The management around CEO Martina Merz expects a significant drop in sales for the current fiscal year (as of the end of September). In addition to the price effects, the sale of parts of the business is also noticeable. In the previous year, revenues had climbed by a good fifth to 41.1 billion euros. The adjusted operating result (EBIT) is expected to fall to a value in the mid to high three-digit million euro range, after 2.1 billion euros in 2021/22. Thyssenkrupp wants to achieve at least a “black zero” when it comes to net income.

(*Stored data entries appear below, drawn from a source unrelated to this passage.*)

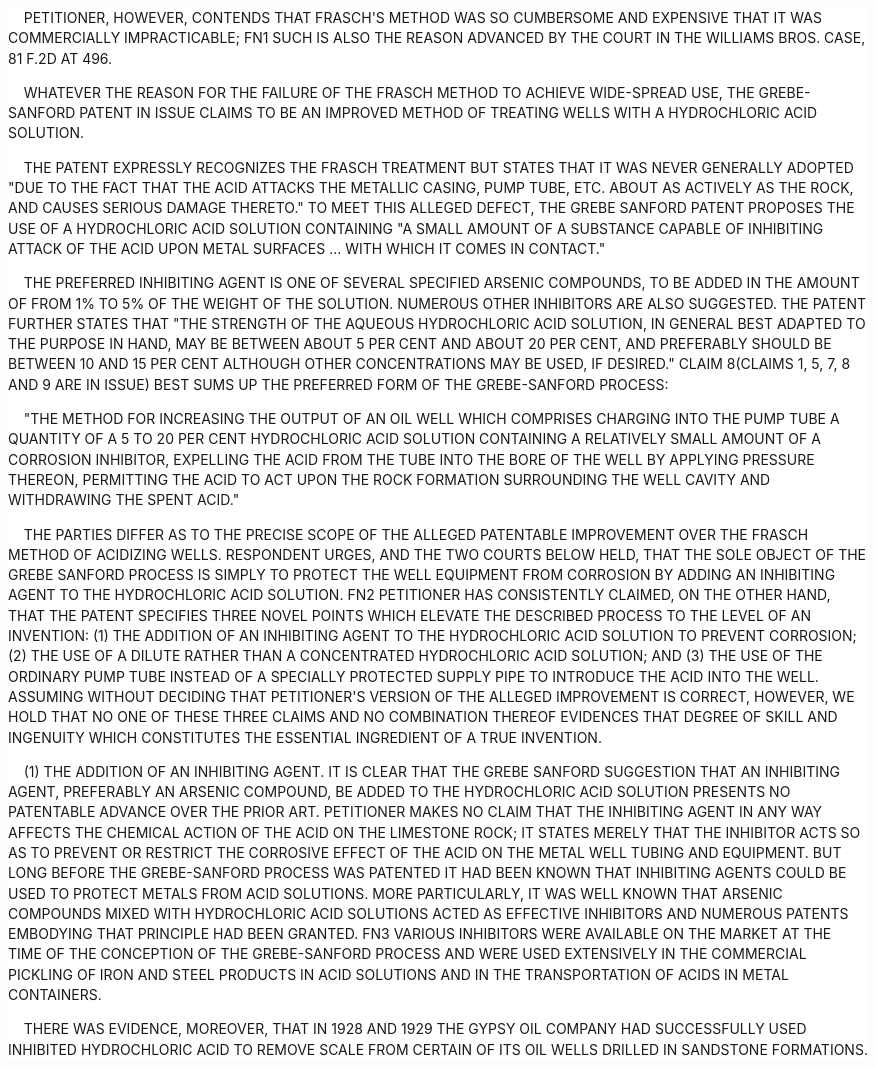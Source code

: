     PETITIONER, HOWEVER, CONTENDS THAT FRASCH'S METHOD WAS SO CUMBERSOME AND EXPENSIVE THAT IT WAS COMMERCIALLY IMPRACTICABLE; FN1  SUCH IS ALSO THE REASON ADVANCED BY THE COURT IN THE WILLIAMS BROS. CASE, 81 F.2D AT 496.

    WHATEVER THE REASON FOR THE FAILURE OF THE FRASCH METHOD TO ACHIEVE WIDE-SPREAD USE, THE GREBE-SANFORD PATENT IN ISSUE CLAIMS TO BE AN IMPROVED METHOD OF TREATING WELLS WITH A HYDROCHLORIC ACID SOLUTION.

    THE PATENT EXPRESSLY RECOGNIZES THE FRASCH TREATMENT BUT STATES THAT IT WAS NEVER GENERALLY ADOPTED "DUE TO THE FACT THAT THE ACID ATTACKS THE METALLIC CASING, PUMP TUBE, ETC. ABOUT AS ACTIVELY AS THE ROCK, AND CAUSES SERIOUS DAMAGE THERETO."  TO MEET THIS ALLEGED DEFECT, THE GREBE SANFORD PATENT PROPOSES THE USE OF A HYDROCHLORIC ACID SOLUTION CONTAINING "A SMALL AMOUNT OF A SUBSTANCE CAPABLE OF INHIBITING ATTACK OF THE ACID UPON METAL SURFACES  ...  WITH WHICH IT COMES IN CONTACT."

    THE PREFERRED INHIBITING AGENT IS ONE OF SEVERAL SPECIFIED ARSENIC COMPOUNDS, TO BE ADDED IN THE AMOUNT OF FROM 1% TO 5% OF THE WEIGHT OF THE SOLUTION.  NUMEROUS OTHER INHIBITORS ARE ALSO SUGGESTED.  THE PATENT FURTHER STATES THAT "THE STRENGTH OF THE AQUEOUS HYDROCHLORIC ACID SOLUTION, IN GENERAL BEST ADAPTED TO THE PURPOSE IN HAND, MAY BE BETWEEN ABOUT 5 PER CENT AND ABOUT 20 PER CENT, AND PREFERABLY SHOULD BE BETWEEN 10 AND 15 PER CENT ALTHOUGH OTHER CONCENTRATIONS MAY BE USED, IF DESIRED."  CLAIM 8(CLAIMS 1, 5, 7, 8 AND 9 ARE IN ISSUE) BEST SUMS UP THE PREFERRED FORM OF THE GREBE-SANFORD PROCESS:

    "THE METHOD FOR INCREASING THE OUTPUT OF AN OIL WELL WHICH COMPRISES CHARGING INTO THE PUMP TUBE A QUANTITY OF A 5 TO 20 PER CENT HYDROCHLORIC ACID SOLUTION CONTAINING A RELATIVELY SMALL AMOUNT OF A CORROSION INHIBITOR, EXPELLING THE ACID FROM THE TUBE INTO THE BORE OF THE WELL BY APPLYING PRESSURE THEREON, PERMITTING THE ACID TO ACT UPON THE ROCK FORMATION SURROUNDING THE WELL CAVITY AND WITHDRAWING THE SPENT ACID."

    THE PARTIES DIFFER AS TO THE PRECISE SCOPE OF THE ALLEGED PATENTABLE IMPROVEMENT OVER THE FRASCH METHOD OF ACIDIZING WELLS.  RESPONDENT URGES, AND THE TWO COURTS BELOW HELD, THAT THE SOLE OBJECT OF THE GREBE SANFORD PROCESS IS SIMPLY TO PROTECT THE WELL EQUIPMENT FROM CORROSION BY ADDING AN INHIBITING AGENT TO THE HYDROCHLORIC ACID SOLUTION.  FN2 PETITIONER HAS CONSISTENTLY CLAIMED, ON THE OTHER HAND, THAT THE PATENT SPECIFIES THREE NOVEL POINTS WHICH ELEVATE THE DESCRIBED PROCESS TO THE LEVEL OF AN INVENTION:  (1) THE ADDITION OF AN INHIBITING AGENT TO THE HYDROCHLORIC ACID SOLUTION TO PREVENT CORROSION; (2) THE USE OF A DILUTE RATHER THAN A CONCENTRATED HYDROCHLORIC ACID SOLUTION; AND (3) THE USE OF THE ORDINARY PUMP TUBE INSTEAD OF A SPECIALLY PROTECTED SUPPLY PIPE TO INTRODUCE THE ACID INTO THE WELL.  ASSUMING WITHOUT DECIDING THAT PETITIONER'S VERSION OF THE ALLEGED IMPROVEMENT IS CORRECT, HOWEVER, WE HOLD THAT NO ONE OF THESE THREE CLAIMS AND NO COMBINATION THEREOF EVIDENCES THAT DEGREE OF SKILL AND INGENUITY WHICH CONSTITUTES THE ESSENTIAL INGREDIENT OF A TRUE INVENTION.

    (1)  THE ADDITION OF AN INHIBITING AGENT.  IT IS CLEAR THAT THE GREBE SANFORD SUGGESTION THAT AN INHIBITING AGENT, PREFERABLY AN ARSENIC COMPOUND, BE ADDED TO THE HYDROCHLORIC ACID SOLUTION PRESENTS NO PATENTABLE ADVANCE OVER THE PRIOR ART. PETITIONER MAKES NO CLAIM THAT THE INHIBITING AGENT IN ANY WAY AFFECTS THE CHEMICAL ACTION OF THE ACID ON THE LIMESTONE ROCK; IT STATES MERELY THAT THE INHIBITOR ACTS SO AS TO PREVENT OR RESTRICT THE CORROSIVE EFFECT OF THE ACID ON THE METAL WELL TUBING AND EQUIPMENT.  BUT LONG BEFORE THE GREBE-SANFORD PROCESS WAS PATENTED IT HAD BEEN KNOWN THAT INHIBITING AGENTS COULD BE USED TO PROTECT METALS FROM ACID SOLUTIONS.  MORE PARTICULARLY, IT WAS WELL KNOWN THAT ARSENIC COMPOUNDS MIXED WITH HYDROCHLORIC ACID SOLUTIONS ACTED AS EFFECTIVE INHIBITORS AND NUMEROUS PATENTS EMBODYING THAT PRINCIPLE HAD BEEN GRANTED.  FN3 VARIOUS INHIBITORS WERE AVAILABLE ON THE MARKET AT THE TIME OF THE CONCEPTION OF THE GREBE-SANFORD PROCESS AND WERE USED EXTENSIVELY IN THE COMMERCIAL PICKLING OF IRON AND STEEL PRODUCTS IN ACID SOLUTIONS AND IN THE TRANSPORTATION OF ACIDS IN METAL CONTAINERS.

    THERE WAS EVIDENCE, MOREOVER, THAT IN 1928 AND 1929 THE GYPSY OIL COMPANY HAD SUCCESSFULLY USED INHIBITED HYDROCHLORIC ACID TO REMOVE SCALE FROM CERTAIN OF ITS OIL WELLS DRILLED IN SANDSTONE FORMATIONS.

Jump in profit after loss in the previous year

Last year, Thyssenkrupp benefited from significant price increases in the steel and trading business and, on balance, achieved a jump in profits to 1.2 billion euros, after a small loss in the previous year. For shareholders, this means the end of a long dry spell. After three years of failure, Thyssenkrupp wants to pay a dividend again for the first time. EUR 0.15 per share is proposed.

“The figures show that we have made good progress in restructuring Thyssenkrupp and have been able to significantly increase the operational performance of the businesses,” said CEO Merz. “Our momentum in the change process was slowed down, but we were able to withstand three external shocks – pandemic, semiconductor shortage and war – relatively robustly.” Chief Financial Officer Klaus Keysberg said: “The time of emergency management is largely behind us and we are now getting closer to what is everyday business for every management: improving productivity in all stages of the value chain.”

Thyssenkrupp AG has around 200,000 owners. The largest single shareholder is the Alfried Krupp von Bohlen und Halbach Foundation with a stake of around 21 percent. Other major investors and shareholders with larger holdings account for around 64 percent. Private investors hold around 15 percent of the share capital.

The Krupp Foundation welcomed the dividend plans. “The company has the potential to become competitive again in the long term and thus be able to pay dividends in the long term,” it said in a statement.

job cuts

In addition to the higher prices, the ongoing restructuring program also bore fruit in the past financial year. Among other things, this also provides for the elimination of a total of almost 13,000 jobs. Almost 10,000 jobs have now been lost. “We are slowly leaving the restructuring phase necessary for the conversion behind us and can concentrate on focused and “normal” increases in productivity,” commented Human Resources Director Oliver Burkhard.

The company wants to continue to set up its steel business independently. The preparations for this would continue. Merz said that it is currently not to be expected that an independent line-up can be implemented next year. For the hydrogen business Nucera, Thyssenkrupp prefers an IPO – depending on the capital market environment. Merz emphasized that Nucera does not need an IPO to finance growth.